:: INPUT DATA ::
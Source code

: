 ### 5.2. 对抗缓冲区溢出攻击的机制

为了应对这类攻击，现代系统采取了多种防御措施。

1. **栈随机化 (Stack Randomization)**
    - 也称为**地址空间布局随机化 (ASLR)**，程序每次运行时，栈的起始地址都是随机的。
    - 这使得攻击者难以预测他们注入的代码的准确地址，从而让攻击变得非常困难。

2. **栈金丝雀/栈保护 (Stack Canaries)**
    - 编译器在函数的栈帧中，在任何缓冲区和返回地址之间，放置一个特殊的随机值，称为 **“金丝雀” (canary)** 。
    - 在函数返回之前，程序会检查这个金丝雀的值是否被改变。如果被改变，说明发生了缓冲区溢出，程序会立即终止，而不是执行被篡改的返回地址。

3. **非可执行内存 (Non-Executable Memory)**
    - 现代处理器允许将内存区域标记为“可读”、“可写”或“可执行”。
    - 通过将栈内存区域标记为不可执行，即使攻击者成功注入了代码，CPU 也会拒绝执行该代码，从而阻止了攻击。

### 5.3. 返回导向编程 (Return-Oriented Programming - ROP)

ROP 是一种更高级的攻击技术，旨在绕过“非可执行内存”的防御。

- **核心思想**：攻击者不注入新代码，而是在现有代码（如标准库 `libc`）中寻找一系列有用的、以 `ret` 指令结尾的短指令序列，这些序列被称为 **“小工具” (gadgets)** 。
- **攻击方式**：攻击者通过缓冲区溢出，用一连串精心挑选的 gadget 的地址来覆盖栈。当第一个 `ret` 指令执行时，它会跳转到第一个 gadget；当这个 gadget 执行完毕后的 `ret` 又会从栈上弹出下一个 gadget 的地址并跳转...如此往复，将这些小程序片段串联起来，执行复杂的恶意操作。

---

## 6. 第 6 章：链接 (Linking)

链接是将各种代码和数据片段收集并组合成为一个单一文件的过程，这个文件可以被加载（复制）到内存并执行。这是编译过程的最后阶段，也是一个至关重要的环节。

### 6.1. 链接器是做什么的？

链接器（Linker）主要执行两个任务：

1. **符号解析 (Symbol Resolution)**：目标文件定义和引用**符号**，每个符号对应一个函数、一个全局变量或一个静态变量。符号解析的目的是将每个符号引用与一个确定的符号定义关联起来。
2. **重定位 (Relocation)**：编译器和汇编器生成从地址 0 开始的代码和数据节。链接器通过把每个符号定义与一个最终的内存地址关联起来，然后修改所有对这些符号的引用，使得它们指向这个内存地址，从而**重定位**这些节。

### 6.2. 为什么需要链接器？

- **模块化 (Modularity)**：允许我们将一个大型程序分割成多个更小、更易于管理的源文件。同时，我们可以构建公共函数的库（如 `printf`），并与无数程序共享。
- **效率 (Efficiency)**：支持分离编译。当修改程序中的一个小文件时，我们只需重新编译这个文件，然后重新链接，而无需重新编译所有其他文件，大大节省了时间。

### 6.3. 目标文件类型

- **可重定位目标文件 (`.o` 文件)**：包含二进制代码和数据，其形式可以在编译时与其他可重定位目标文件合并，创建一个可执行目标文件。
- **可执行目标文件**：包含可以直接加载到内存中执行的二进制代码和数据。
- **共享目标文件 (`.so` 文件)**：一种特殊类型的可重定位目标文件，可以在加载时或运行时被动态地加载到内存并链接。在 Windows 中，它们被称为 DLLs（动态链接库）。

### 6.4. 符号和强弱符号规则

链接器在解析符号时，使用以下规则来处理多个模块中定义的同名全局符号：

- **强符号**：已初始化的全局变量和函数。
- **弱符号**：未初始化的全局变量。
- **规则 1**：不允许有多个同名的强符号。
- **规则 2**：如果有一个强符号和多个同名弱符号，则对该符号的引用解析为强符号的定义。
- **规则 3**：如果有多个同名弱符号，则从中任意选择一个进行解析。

:: TASK ::
State how many lines in the entries hold "非可执行内存", please, with no other words.

:: EXERCISE ANSWER ::
2